Тем не менее готовность Тула-Буги и его соправителей, к этому времени практически не скрывавших враждебности к Ногаю, прибыть на организованный им курултай все еще нуждается в объяснении. Убедительным представляется мнение А.А. Порсина, предположившего, что Тула-Буга в течение всего своего правления так и не прошел церемонию интронизации на курултае. Правда, Е.П. Мыськов считал, что такая церемония состоялась, ссылаясь на сообщение Рукн ад-Дина Бейбарса о том, что, когда Туда-Менгу отрекся в пользу своего племянника Тула-Буги, «согласились с ним жены, братья, дяди, родственники и приближенные» [Мыськов, 2003, с. 126; Тизенгаузен, 1884, с. 105]. Однако в данном случае речь, по-видимому, идет всего лишь об одобрении Тула-Буги как претендента на трон «семейным советом», дающем основание представить его кандидатуру для утверждения на курултае: именно такую процедуру в свое время проходили монгольские ханы Угедэй, Гуюк, Мунке и др.
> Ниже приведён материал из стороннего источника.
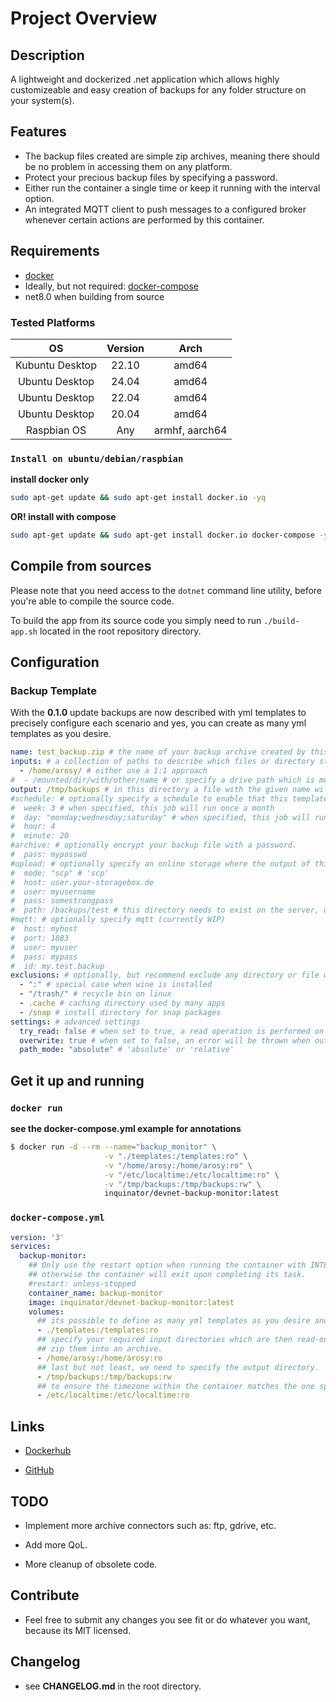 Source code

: # Project Overview

## Description

A lightweight and dockerized .net application which allows highly customizeable and easy creation of backups for any folder structure on your system(s).

## Features

- The backup files created are simple zip archives, meaning there should be no problem in accessing them on any platform.
- Protect your precious backup files by specifying a password.
- Either run the container a single time or keep it running with the interval option.
- An integrated MQTT client to push messages to a configured broker whenever certain actions are performed by this container.

## Requirements

- [docker](https://docs.docker.com/get-docker/)
- Ideally, but not required: [docker-compose](https://docs.docker.com/compose/install/)
- net8.0 when building from source

### Tested Platforms

| OS | Version | Arch |
|:--------------------------------------:|:----------------------:|:-------------------:|
| Kubuntu Desktop | 22.10 | amd64 |
| Ubuntu Desktop | 24.04 | amd64 |
| Ubuntu Desktop | 22.04 | amd64 |
| Ubuntu Desktop | 20.04 | amd64 |
| Raspbian OS | Any | armhf, aarch64 |


### `Install on ubuntu/debian/raspbian`

**install docker only**

```bash
sudo apt-get update && sudo apt-get install docker.io -yq
```

**OR! install with compose**

```bash
sudo apt-get update && sudo apt-get install docker.io docker-compose -yq
```

## Compile from sources

Please note that you need access to the `dotnet` command line utility, before you're able to compile the source code.

To build the app from its source code you simply need to run `./build-app.sh` located in the root repository directory.

## Configuration

### Backup Template

With the **0.1.0** update backups are now described with yml templates to precisely configure each scenario and yes, you can create as many yml templates as you desire.

```yml
name: test_backup.zip # the name of your backup archive created by this template.
inputs: # a collection of paths to describe which files or directory structures should be processed.
  - /home/arosy/ # either use a 1:1 approach
#  - /mounted/dir/with/other/name # or specify a drive path which is mounted into the container which can be different from the host.
output: /tmp/backups # in this directory a file with the given name will be created. same rules as for input applies, these paths just need to be accessible from the container.
#schedule: # optionally specify a schedule to enable that this template runs automatically.
#  week: 3 # when specified, this job will run once a month
#  day: "monday;wednesday;saturday" # when specified, this job will run on that weekday or supply multiple days where each value is seperated with a ;
#  hour: 4
#  minute: 20
#archive: # optionally encrypt your backup file with a password.
#  pass: mypasswd
#upload: # optionally specify an online storage where the output of this template will be stored.
#  mode: "scp" # 'scp'
#  host: user.your-storagebox.de
#  user: myusername
#  pass: somestrongpass
#  path: /backups/test # this directory needs to exist on the server, otherwise the upload will result in a file.
#mqtt: # optionally specify mqtt (currently WIP)
#  host: myhost
#  port: 1883
#  user: myuser
#  pass: mypass
#  id: my.test.backup
exclusions: # optionally, but recommend exclude any directory or file with support for wildcards for names and extensions.
  - ":" # special case when wine is installed
  - "/trash/" # recycle bin on linux
  - .cache # caching directory used by many apps
  - /snap # install directory for snap packages
settings: # advanced settings
  try_read: false # when set to true, a read operation is performed on each detected input file, to ensure files are readable.
  overwrite: true # when set to false, an error will be thrown when output backup file already exists.
  path_mode: "absolute" # 'absolute' or 'relative'

```

## Get it up and running

### `docker run`

**see the docker-compose.yml example for annotations**

```bash
$ docker run -d --rm --name="backup_monitor" \
                     -v "./templates:/templates:ro" \
                     -v "/home/arosy:/home/arosy:ro" \
                     -v "/etc/localtime:/etc/localtime:ro" \
                     -v "/tmp/backups:/tmp/backups:rw" \
                     inquinator/devnet-backup-monitor:latest
```

### `docker-compose.yml`
```yml
version: '3'
services:
  backup-monitor:
    ## Only use the restart option when running the container with INTERVAL specified,
    ## otherwise the container will exit upon completing its task.
    #restart: unless-stopped
    container_name: backup-monitor
    image: inquinator/devnet-backup-monitor:latest
    volumes:
      ## its possible to define as many yml templates as you desire and let them be managed by the container.
      - ./templates:/templates:ro
      ## specify your required input directories which are then read-only accessible by the container to
      ## zip them into an archive.
      - /home/arosy:/home/arosy:ro
      ## last but not least, we need to specify the output directory.
      - /tmp/backups:/tmp/backups:rw
      ## to ensure the timezone within the container matches the one specified on your host system.
      - /etc/localtime:/etc/localtime:ro
```

## Links

- [Dockerhub](https://hub.docker.com/r/inquinator/devnet-backup-monitor)

- [GitHub](https://github.com/Arosy/devnet-backup-monitor)

## TODO

- Implement more archive connectors such as: ftp, gdrive, etc.

- Add more QoL.

- More cleanup of obsolete code.

## Contribute

- Feel free to submit any changes you see fit or do whatever you want, because its MIT licensed.

## Changelog

- see **CHANGELOG.md** in the root directory.
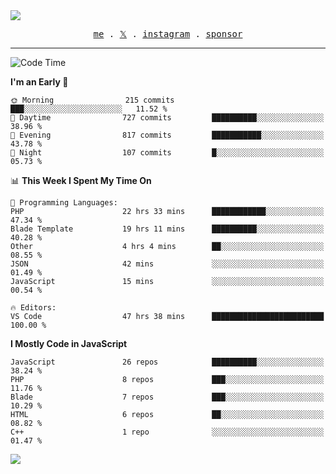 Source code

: <img style="bottom: 800px;" src="https://imgur.com/rilHVxA.png"/>
<p align="center">
  <samp>
    <a href="https://fayln.com">me</a> .
    <!-- <a href="https://fayln.com/projects">projects</a> . -->
    <a href="https://go.fayln.com/twitter">𝕏</a> .
    <a href="https://go.fayln.com/instagram">instagram</a> .
<!--     <a href="https://go.fayln.com/polywork">polywork</a> . -->
    <a href="https://github.com/sponsors/faridhnzz">sponsor</a>
  </samp>
</p>

---
<!--START_SECTION:waka-->
![Code Time](http://img.shields.io/badge/Code%20Time-3%2C271%20hrs%202%20mins-blue)

**I'm an Early 🐤** 

```text
🌞 Morning                215 commits         ███░░░░░░░░░░░░░░░░░░░░░░   11.52 % 
🌆 Daytime                727 commits         ██████████░░░░░░░░░░░░░░░   38.96 % 
🌃 Evening                817 commits         ███████████░░░░░░░░░░░░░░   43.78 % 
🌙 Night                  107 commits         █░░░░░░░░░░░░░░░░░░░░░░░░   05.73 % 
```


📊 **This Week I Spent My Time On** 

```text
💬 Programming Languages: 
PHP                      22 hrs 33 mins      ████████████░░░░░░░░░░░░░   47.34 % 
Blade Template           19 hrs 11 mins      ██████████░░░░░░░░░░░░░░░   40.28 % 
Other                    4 hrs 4 mins        ██░░░░░░░░░░░░░░░░░░░░░░░   08.55 % 
JSON                     42 mins             ░░░░░░░░░░░░░░░░░░░░░░░░░   01.49 % 
JavaScript               15 mins             ░░░░░░░░░░░░░░░░░░░░░░░░░   00.54 % 

🔥 Editors: 
VS Code                  47 hrs 38 mins      █████████████████████████   100.00 % 
```

**I Mostly Code in JavaScript** 

```text
JavaScript               26 repos            ██████████░░░░░░░░░░░░░░░   38.24 % 
PHP                      8 repos             ███░░░░░░░░░░░░░░░░░░░░░░   11.76 % 
Blade                    7 repos             ███░░░░░░░░░░░░░░░░░░░░░░   10.29 % 
HTML                     6 repos             ██░░░░░░░░░░░░░░░░░░░░░░░   08.82 % 
C++                      1 repo              ░░░░░░░░░░░░░░░░░░░░░░░░░   01.47 % 
```




<!--END_SECTION:waka-->

![](https://hit.yhype.me/github/profile?user_id=29797712)
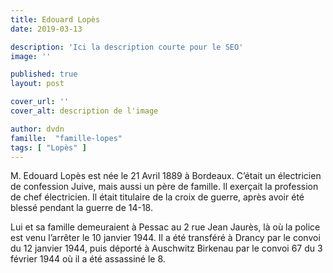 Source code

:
 ```yaml
---
title: Edouard Lopès
date: 2019-03-13

description: 'Ici la description courte pour le SEO'
image: ''

published: true
layout: post

cover_url: ''
cover_alt: description de l'image

author: dvdn
famille:  "famille-lopes"
tags: [ "Lopès" ]
---
```


M. Edouard Lopès est née le 21 Avril 1889 à Bordeaux. C’était un électricien de confession Juive, mais aussi un père de famille. Il exerçait la profession de chef électricien. Il était titulaire de la croix de guerre, après avoir été blessé pendant la guerre de 14-18.

Lui et sa famille demeuraient à Pessac au 2 rue Jean Jaurès, là où la police est venu l’arrêter le 10 janvier 1944. Il a été transféré à Drancy par le convoi du 12 janvier 1944, puis déporté à Auschwitz Birkenau par le convoi 67 du 3 février 1944 où il a été assassiné le 8.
Сам же курултай с избранием Тула-Буги не упоминается.
Подобная гипотеза позволяет объяснить и другие необычные эпизоды, связанные с правлением этого Джучида в Золотой Орде.
Во-первых, столь странную форму правления, как соправительство с родным братом Кунчеком и двоюродными – Алгуем и Тогрулом [Ахари, 1984, с. 94; Рашид ад-Дин, 1960, с. 83]. В иностранных письменных источниках Тула-Буга назван императором, т. е. ханом [Pelliot, 1949, p. 66], однако, например, францисканцы, лично бывавшие в Золотой Орде и, соответственно, хорошо знавшие политическую ситуацию в этом государстве, называли императорами «Телебугу и Ногая» [Хаутала, 2019, с. 125]. Не случайно А.Ю. Якубовский охарактеризовал правление Тула-Буги как «политическую фикцию» [Греков, Якубовский, 1998, с. 71].
Во-вторых, практически полное отсутствие монет с именем Тула-Буги как верховного правителя: известна только монета с его именем, чеканенная в Крыму в 686 г.х. (1287 г.), т. е. в начале правления [Марков, 2008, с. 15], вероятно с перспективой на скорое утверждение на курултае. В Поволжье же монеты, относившиеся к периоду правления Тула-Буги, чеканились без указания имени, а на последующих монетах крымской чеканки имя Тула-Буги чеканилось опять-таки вместе с именами Ногая и еще одного неустановленного эмитента [Пономарев, 2011, с. 187–188; Сингатуллина, 2003, с. 38].
В-третьих, постоянные походы Тула-Буги на Польшу, Венгрию и Иран, неоднократно служившие предметом исследования специалистов [Вернадский, 2000, с. 190; Веселовский, 2010, с. 162–164]. Несомненно, не будучи официально признанным в ханском достоинстве на курултае, он старался доказать свое право на трон как опытный и удачливый полководец – такое основание для претензий на трон, выделяющее претендента среди других равных ему по происхождению Чингисидов, и в самом деле могло стать доводом в пользу его утверждения [Султанов, 2021, с. 89]. Соответственно, становится понятной и та враждебность, которую Тула-Буга стал испытывать к Ногаю после неудачного окончания этих походов: он винил временщика в провале своих военных кампаний с целью, чтобы он, фактический правитель, так и не был избран в ханы.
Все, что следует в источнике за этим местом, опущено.